Please set out each line below exactly as it stands, without the images.

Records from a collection
_ _ _

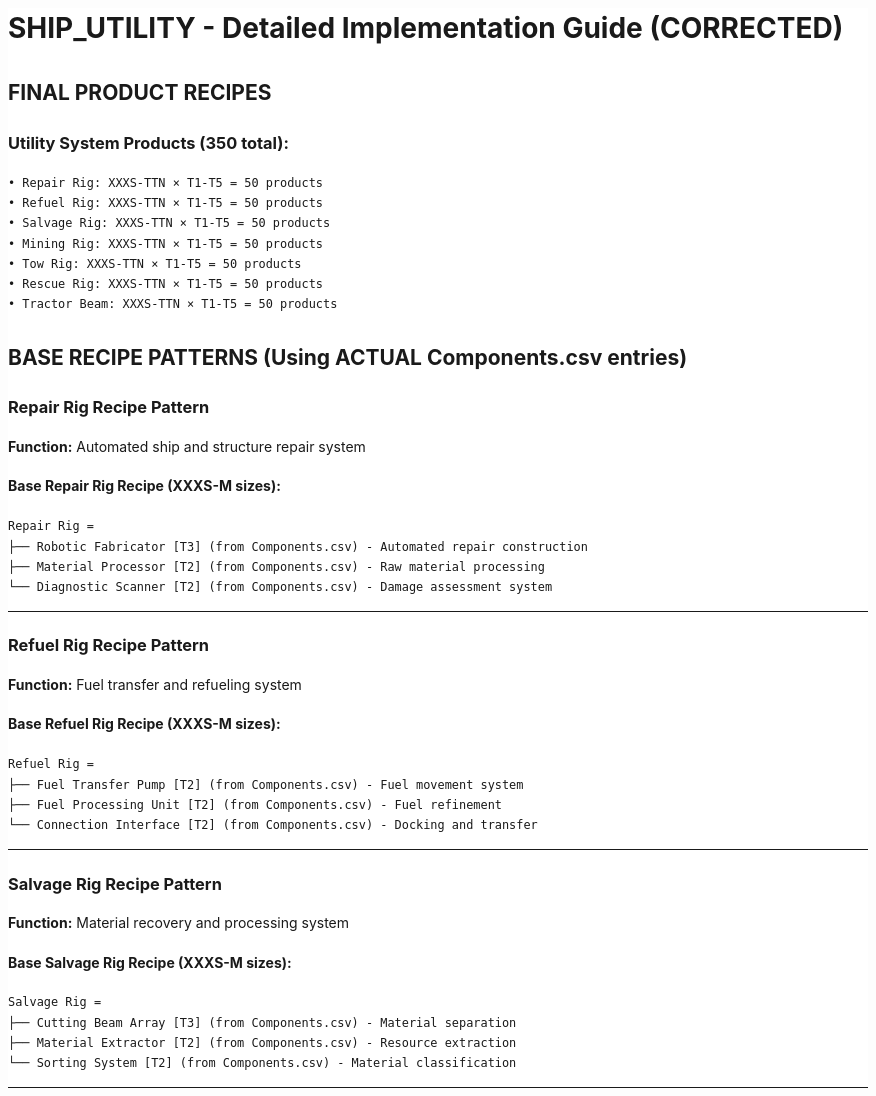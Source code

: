 # SHIP_UTILITY - Detailed Implementation Guide (CORRECTED)

## **FINAL PRODUCT RECIPES**

### **Utility System Products (350 total):**
```
• Repair Rig: XXXS-TTN × T1-T5 = 50 products
• Refuel Rig: XXXS-TTN × T1-T5 = 50 products
• Salvage Rig: XXXS-TTN × T1-T5 = 50 products
• Mining Rig: XXXS-TTN × T1-T5 = 50 products
• Tow Rig: XXXS-TTN × T1-T5 = 50 products
• Rescue Rig: XXXS-TTN × T1-T5 = 50 products
• Tractor Beam: XXXS-TTN × T1-T5 = 50 products
```

## **BASE RECIPE PATTERNS (Using ACTUAL Components.csv entries)**

### **Repair Rig Recipe Pattern**
**Function:** Automated ship and structure repair system

#### **Base Repair Rig Recipe (XXXS-M sizes):**
```
Repair Rig = 
├── Robotic Fabricator [T3] (from Components.csv) - Automated repair construction
├── Material Processor [T2] (from Components.csv) - Raw material processing
└── Diagnostic Scanner [T2] (from Components.csv) - Damage assessment system
```

---

### **Refuel Rig Recipe Pattern**
**Function:** Fuel transfer and refueling system

#### **Base Refuel Rig Recipe (XXXS-M sizes):**
```
Refuel Rig = 
├── Fuel Transfer Pump [T2] (from Components.csv) - Fuel movement system
├── Fuel Processing Unit [T2] (from Components.csv) - Fuel refinement
└── Connection Interface [T2] (from Components.csv) - Docking and transfer
```

---

### **Salvage Rig Recipe Pattern**
**Function:** Material recovery and processing system

#### **Base Salvage Rig Recipe (XXXS-M sizes):**
```
Salvage Rig = 
├── Cutting Beam Array [T3] (from Components.csv) - Material separation
├── Material Extractor [T2] (from Components.csv) - Resource extraction
└── Sorting System [T2] (from Components.csv) - Material classification
```

---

_ _ _

* YOUR RESPONSE
Source code

: # SHIP_UTILITY - Detailed Implementation Guide (CORRECTED)

## **FINAL PRODUCT RECIPES**

### **Utility System Products (350 total):**
```
• Repair Rig: XXXS-TTN × T1-T5 = 50 products
• Refuel Rig: XXXS-TTN × T1-T5 = 50 products
• Salvage Rig: XXXS-TTN × T1-T5 = 50 products
• Mining Rig: XXXS-TTN × T1-T5 = 50 products
• Tow Rig: XXXS-TTN × T1-T5 = 50 products
• Rescue Rig: XXXS-TTN × T1-T5 = 50 products
• Tractor Beam: XXXS-TTN × T1-T5 = 50 products
```

## **BASE RECIPE PATTERNS (Using ACTUAL Components.csv entries)**

### **Repair Rig Recipe Pattern**
**Function:** Automated ship and structure repair system

#### **Base Repair Rig Recipe (XXXS-M sizes):**
```
Repair Rig = 
├── Robotic Fabricator [T3] (from Components.csv) - Automated repair construction
├── Material Processor [T2] (from Components.csv) - Raw material processing
└── Diagnostic Scanner [T2] (from Components.csv) - Damage assessment system
```

---

### **Refuel Rig Recipe Pattern**
**Function:** Fuel transfer and refueling system

#### **Base Refuel Rig Recipe (XXXS-M sizes):**
```
Refuel Rig = 
├── Fuel Transfer Pump [T2] (from Components.csv) - Fuel movement system
├── Fuel Processing Unit [T2] (from Components.csv) - Fuel refinement
└── Connection Interface [T2] (from Components.csv) - Docking and transfer
```

---

### **Salvage Rig Recipe Pattern**
**Function:** Material recovery and processing system

#### **Base Salvage Rig Recipe (XXXS-M sizes):**
```
Salvage Rig = 
├── Cutting Beam Array [T3] (from Components.csv) - Material separation
├── Material Extractor [T2] (from Components.csv) - Resource extraction
└── Sorting System [T2] (from Components.csv) - Material classification
```

---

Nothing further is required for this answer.